On Wednesday the Federal Reserve is highly likely to raise US interest rates, resuming the cycle of tightening that was put on pause early in 2016 amid heightened financial market volatility. It is a nervous time for Asia. Not only are US interest rates rising, but the US currency is strong – the US dollar has risen 24 per cent against a basket of major currencies in the last two and a half years.
The precedents are hardly encouraging. The last time the US entered a tightening cycle, the result was the credit crunch of 2007 and the financial crisis that followed the year after. And the last time we had US interest rates and the US dollar going up at the same time, we got hammered by the Asian crisis of 1997. So how worried should Asia be this time around?

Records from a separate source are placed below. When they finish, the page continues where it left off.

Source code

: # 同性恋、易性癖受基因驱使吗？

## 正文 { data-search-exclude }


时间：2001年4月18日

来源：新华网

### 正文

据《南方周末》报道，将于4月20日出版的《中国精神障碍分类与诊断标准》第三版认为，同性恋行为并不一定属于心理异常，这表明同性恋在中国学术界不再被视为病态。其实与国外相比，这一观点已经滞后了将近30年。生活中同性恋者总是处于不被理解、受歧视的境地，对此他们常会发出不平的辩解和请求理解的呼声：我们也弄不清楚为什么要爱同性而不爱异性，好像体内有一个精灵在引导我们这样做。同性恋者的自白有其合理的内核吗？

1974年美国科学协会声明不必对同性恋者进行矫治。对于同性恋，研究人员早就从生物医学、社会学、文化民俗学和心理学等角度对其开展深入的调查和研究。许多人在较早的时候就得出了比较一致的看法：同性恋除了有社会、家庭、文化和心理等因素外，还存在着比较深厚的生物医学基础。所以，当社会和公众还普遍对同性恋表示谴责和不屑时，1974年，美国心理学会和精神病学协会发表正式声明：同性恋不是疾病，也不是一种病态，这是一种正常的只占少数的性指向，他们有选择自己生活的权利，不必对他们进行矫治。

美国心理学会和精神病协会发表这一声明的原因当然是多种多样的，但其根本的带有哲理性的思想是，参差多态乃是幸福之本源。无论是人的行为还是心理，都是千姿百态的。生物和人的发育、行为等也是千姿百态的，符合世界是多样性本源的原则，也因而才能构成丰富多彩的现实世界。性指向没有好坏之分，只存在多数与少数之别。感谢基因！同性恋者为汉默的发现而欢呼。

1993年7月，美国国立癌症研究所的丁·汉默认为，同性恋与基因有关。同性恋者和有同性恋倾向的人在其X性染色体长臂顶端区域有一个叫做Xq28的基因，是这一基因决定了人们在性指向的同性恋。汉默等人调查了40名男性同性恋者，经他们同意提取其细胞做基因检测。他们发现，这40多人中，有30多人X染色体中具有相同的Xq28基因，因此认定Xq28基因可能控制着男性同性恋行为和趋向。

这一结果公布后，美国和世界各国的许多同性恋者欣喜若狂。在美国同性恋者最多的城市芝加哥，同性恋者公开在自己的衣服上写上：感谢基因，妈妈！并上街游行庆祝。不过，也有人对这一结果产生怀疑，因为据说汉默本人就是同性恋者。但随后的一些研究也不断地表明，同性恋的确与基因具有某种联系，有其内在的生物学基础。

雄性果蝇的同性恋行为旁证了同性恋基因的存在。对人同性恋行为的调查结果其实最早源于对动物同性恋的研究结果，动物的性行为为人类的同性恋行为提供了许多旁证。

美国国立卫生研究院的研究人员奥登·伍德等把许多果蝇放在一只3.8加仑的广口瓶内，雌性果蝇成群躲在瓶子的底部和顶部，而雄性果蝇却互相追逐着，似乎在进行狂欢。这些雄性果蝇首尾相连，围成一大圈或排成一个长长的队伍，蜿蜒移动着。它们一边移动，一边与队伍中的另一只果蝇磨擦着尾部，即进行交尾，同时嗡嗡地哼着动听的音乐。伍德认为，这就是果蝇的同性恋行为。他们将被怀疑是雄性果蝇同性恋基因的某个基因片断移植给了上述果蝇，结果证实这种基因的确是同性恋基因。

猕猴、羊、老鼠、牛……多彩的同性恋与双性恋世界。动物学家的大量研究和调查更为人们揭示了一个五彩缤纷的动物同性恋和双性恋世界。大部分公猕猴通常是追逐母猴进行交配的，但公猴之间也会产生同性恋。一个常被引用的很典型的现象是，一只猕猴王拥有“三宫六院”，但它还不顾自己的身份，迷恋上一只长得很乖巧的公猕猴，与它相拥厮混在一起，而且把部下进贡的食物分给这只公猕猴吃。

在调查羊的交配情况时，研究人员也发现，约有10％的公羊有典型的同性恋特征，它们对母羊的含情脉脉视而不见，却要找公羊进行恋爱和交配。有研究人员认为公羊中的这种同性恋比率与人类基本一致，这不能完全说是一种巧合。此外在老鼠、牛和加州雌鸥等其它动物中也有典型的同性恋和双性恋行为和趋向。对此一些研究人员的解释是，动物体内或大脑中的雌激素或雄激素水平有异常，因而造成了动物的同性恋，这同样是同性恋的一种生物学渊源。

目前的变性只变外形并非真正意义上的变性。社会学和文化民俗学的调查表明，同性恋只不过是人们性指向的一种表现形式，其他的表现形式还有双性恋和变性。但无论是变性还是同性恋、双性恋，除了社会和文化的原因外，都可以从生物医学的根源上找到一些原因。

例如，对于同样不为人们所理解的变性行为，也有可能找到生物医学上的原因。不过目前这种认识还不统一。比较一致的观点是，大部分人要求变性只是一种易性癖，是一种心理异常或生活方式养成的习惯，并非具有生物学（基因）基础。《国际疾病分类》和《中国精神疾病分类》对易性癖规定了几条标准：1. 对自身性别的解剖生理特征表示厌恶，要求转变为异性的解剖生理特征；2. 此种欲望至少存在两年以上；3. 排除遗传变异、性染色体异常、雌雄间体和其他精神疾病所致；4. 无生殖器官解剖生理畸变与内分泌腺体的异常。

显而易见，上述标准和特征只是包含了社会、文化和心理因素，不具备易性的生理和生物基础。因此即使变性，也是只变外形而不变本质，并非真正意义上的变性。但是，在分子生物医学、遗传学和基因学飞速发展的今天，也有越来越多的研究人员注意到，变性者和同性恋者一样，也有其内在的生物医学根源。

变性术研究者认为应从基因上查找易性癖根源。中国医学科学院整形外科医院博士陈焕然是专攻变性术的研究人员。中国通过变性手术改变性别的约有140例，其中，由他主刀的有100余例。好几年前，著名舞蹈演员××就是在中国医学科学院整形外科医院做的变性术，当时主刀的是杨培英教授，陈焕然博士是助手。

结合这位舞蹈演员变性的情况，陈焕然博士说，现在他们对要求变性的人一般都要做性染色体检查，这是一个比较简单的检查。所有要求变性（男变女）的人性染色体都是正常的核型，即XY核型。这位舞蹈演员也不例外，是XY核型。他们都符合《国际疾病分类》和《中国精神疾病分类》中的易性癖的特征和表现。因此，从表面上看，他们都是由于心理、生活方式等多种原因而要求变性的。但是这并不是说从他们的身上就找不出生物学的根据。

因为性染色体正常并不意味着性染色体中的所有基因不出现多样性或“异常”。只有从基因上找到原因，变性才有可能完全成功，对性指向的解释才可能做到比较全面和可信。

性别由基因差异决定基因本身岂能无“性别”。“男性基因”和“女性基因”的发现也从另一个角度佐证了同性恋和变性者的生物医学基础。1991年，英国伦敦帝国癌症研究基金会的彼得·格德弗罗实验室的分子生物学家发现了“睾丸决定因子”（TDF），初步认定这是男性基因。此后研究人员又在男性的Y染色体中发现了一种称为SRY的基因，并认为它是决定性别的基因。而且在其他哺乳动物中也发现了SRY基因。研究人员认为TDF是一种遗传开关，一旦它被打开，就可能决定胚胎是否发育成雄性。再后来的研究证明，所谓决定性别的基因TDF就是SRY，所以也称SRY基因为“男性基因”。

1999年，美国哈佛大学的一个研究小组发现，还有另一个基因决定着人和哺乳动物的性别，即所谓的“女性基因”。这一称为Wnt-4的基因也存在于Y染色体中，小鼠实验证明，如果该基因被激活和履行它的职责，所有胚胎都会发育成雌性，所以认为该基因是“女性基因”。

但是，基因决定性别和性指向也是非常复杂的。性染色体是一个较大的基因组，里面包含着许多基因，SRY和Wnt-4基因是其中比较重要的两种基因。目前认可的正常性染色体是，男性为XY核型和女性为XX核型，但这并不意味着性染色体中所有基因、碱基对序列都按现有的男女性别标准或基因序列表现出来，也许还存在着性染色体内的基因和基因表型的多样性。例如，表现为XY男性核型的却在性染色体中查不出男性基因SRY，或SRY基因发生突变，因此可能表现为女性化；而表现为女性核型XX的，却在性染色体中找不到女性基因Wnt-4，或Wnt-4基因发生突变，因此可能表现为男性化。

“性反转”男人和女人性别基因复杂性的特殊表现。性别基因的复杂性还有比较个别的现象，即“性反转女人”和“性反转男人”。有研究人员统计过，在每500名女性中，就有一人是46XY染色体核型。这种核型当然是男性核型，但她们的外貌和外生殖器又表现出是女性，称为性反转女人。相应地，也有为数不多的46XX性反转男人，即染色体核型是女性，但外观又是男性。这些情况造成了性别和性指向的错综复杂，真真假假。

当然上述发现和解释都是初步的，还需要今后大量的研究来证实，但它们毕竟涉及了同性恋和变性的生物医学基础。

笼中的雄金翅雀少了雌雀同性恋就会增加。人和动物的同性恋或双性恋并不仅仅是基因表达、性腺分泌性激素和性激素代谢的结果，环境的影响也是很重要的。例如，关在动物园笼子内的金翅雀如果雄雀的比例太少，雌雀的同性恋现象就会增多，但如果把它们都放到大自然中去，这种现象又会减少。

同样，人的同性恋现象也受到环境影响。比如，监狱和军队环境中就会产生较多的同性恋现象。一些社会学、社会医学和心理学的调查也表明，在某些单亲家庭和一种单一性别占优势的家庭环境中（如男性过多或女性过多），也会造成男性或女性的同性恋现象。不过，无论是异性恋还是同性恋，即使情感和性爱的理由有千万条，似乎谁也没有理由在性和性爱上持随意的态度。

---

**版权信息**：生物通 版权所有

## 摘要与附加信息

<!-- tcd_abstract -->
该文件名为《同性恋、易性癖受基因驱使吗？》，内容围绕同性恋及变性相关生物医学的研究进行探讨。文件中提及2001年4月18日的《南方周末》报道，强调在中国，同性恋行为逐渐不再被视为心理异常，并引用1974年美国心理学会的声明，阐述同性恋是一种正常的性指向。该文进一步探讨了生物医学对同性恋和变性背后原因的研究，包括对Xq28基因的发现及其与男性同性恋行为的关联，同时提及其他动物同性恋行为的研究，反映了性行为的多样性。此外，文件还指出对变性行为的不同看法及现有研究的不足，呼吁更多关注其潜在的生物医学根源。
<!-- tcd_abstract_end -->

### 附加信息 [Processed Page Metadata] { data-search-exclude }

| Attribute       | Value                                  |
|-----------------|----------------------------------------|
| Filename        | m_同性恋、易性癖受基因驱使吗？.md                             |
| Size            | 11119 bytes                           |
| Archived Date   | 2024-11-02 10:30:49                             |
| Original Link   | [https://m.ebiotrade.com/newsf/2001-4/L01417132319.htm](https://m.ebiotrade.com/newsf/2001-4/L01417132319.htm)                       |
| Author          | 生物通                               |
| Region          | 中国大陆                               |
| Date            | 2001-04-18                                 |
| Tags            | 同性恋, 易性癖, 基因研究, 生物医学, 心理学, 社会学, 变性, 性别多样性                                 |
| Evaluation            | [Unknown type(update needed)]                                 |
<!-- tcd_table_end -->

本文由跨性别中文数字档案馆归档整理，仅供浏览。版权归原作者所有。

The answer depends on where in the region you are standing. A strong US dollar means US consumers have greater purchasing power. And if US interest rates are going up to mitigate the inflationary effects of strong US demand, that demand will tend to favour Asia’s exporters. On the other hand, a stronger US currency and higher US interest rates make it punishingly expensive for Asian companies that have borrowed in US dollars to service their debts.

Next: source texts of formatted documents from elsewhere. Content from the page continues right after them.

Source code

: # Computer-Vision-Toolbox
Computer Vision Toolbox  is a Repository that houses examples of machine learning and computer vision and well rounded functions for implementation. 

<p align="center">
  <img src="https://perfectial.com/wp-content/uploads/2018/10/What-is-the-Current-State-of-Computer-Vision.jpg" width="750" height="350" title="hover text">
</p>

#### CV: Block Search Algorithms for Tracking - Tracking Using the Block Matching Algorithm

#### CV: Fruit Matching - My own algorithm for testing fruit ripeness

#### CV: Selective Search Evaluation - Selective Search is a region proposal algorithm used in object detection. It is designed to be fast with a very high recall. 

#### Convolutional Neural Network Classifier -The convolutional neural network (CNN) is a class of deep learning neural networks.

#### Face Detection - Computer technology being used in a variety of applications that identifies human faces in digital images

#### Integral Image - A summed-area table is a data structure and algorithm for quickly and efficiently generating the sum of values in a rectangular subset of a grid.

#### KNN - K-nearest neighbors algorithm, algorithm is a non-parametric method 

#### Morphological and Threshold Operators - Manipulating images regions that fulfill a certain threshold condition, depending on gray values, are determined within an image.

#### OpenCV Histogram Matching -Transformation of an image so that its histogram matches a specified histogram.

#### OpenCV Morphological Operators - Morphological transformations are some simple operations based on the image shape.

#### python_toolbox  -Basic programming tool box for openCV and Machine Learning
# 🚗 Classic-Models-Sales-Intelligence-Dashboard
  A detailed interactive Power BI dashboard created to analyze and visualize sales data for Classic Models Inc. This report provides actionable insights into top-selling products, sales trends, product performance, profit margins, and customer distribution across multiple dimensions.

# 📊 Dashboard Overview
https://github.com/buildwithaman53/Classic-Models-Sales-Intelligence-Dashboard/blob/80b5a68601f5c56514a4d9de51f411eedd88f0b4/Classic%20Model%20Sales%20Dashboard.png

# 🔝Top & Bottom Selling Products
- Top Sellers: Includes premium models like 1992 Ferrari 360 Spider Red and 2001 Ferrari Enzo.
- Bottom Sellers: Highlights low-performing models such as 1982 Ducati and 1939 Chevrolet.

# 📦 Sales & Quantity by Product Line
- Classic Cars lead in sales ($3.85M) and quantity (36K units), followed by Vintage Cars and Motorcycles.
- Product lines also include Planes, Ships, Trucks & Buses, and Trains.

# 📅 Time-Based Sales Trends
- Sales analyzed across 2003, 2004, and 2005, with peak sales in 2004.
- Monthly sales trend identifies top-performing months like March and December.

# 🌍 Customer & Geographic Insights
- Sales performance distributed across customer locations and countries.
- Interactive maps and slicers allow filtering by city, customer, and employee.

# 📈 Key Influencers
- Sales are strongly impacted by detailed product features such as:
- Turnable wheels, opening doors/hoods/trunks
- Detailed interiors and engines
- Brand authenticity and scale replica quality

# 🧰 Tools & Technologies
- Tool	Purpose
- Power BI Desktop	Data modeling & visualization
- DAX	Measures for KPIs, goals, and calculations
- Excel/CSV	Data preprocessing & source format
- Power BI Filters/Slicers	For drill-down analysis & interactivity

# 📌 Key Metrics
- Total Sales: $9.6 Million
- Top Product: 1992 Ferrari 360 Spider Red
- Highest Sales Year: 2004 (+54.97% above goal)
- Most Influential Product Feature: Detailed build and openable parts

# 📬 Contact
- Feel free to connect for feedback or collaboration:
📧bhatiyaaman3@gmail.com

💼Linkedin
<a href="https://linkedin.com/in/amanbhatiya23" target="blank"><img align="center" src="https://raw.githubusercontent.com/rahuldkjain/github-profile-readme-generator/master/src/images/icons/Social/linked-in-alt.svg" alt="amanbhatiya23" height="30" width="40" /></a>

The good news is that neither a 2008-style US financial meltdown, nor a 1997-style Asian currency crisis is on the cards. American consumers are much less indebted today than a decade ago, and the US financial system is more resilient. And Asian economies have largely abandoned the fixed exchange rate systems that shackled their currencies to a rising US dollar and made them such easy targets for speculative attack.
Nevertheless, with the yield on 10-year US Treasury bonds up from an all-time low of 1.3 per cent in June to a little over 2.3 per cent currently, it looks very much as if the long 35-year bull market in bonds is finally over. Such major turning points in financial markets do not occur without casualties. And if US dollar bond markets now enter a protracted bear phase, propelled by the inflationary effects of US president-elect Donald Trump’s proposed economic stimulus policies, the collateral damage could be severe.

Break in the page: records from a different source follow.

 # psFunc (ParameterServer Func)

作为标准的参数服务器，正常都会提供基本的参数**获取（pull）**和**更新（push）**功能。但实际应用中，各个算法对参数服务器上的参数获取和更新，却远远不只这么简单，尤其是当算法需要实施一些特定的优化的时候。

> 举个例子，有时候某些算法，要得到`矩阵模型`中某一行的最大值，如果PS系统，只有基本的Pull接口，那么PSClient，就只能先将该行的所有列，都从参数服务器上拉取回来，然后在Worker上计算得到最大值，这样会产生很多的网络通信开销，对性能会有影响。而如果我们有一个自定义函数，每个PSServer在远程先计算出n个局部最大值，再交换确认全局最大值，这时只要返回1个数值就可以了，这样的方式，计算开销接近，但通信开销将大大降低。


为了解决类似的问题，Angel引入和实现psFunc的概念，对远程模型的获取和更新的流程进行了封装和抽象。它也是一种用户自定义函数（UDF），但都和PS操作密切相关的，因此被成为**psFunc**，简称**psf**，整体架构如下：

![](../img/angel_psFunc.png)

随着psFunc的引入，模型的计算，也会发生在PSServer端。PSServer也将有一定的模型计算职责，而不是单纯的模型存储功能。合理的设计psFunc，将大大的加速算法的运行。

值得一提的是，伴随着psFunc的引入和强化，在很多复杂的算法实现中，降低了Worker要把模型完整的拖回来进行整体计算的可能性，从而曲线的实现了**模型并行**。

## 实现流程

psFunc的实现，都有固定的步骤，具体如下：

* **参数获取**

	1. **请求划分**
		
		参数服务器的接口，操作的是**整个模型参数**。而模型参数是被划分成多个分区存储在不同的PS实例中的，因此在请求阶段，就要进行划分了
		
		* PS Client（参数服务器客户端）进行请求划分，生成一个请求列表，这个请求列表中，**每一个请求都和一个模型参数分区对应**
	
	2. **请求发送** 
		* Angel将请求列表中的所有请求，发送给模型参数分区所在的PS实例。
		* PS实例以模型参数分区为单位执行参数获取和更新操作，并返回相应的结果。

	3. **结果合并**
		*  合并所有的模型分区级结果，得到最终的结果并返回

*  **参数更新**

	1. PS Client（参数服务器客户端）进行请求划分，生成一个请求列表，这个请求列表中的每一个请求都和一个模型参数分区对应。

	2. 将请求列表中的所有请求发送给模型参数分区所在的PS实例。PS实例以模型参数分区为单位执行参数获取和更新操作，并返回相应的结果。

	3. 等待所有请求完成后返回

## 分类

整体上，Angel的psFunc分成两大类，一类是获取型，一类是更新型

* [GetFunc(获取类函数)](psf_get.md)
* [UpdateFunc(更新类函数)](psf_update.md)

So which markets in Asia are most likely to catch a stray bullet? Among the most vulnerable are those which rely heavily on volatile flows of foreign capital to fund their domestic investment programmes. In 2013, when the Fed announced it would wind down its policy of quantitative easing, foreign financial institutions took fright and pulled their capital out of exposed Asian economies. The result was the infamous “taper tantrum” that saw both the Indian rupee and the Indonesian rupiah fall by around 20 per cent against the US dollar.
Asia is experiencing similar capital outflows today. According to data from the Washington-based Institute of International Finance, foreign investors yanked US$16 billion of portfolio capital out of Asian emerging markets in November, compared to US$20 billion in June 2013 at the height of the taper tantrum. As a result, Asian currencies have come under pressure, although the pattern of the sell-off is different from 2013. Both India and Indonesia have narrowed their current account deficits – the gaps between their savings and their investment needs – and as a result, have seen only a modest weakening in their currencies. However, for Indonesia, any further declines will begin to make foreign currency financing uncomfortably expensive, which will weigh on growth next year.
More severely affected has been Malaysia. Although Malaysia runs a current account surplus, it is highly exposed to international capital flows, with foreign investors owning more than half the domestic bond market. As foreigners have bailed out in recent weeks, the ringgit has slumped by 5.4 per cent.
By and large, economies in North Asia are less vulnerable. Japan, in particular, stands to benefit from the change in the financial and economic environment. A strong US dollar and solid US demand lift Japanese exports and boost earnings from the US operations of Japanese companies.
As a result, as the yen has softened against the US dollar since the US election, the Tokyo stock market has climbed 16 per cent.
The exception here is Hong Kong. Because of its exchange rate peg to the US dollar, the city directly imports US interest rates. With local housing prices within 2 per cent of their all time high, and with payments on a new mortgage typically eating up 60 per cent of household income, US interest rate increases are a worrying prospect.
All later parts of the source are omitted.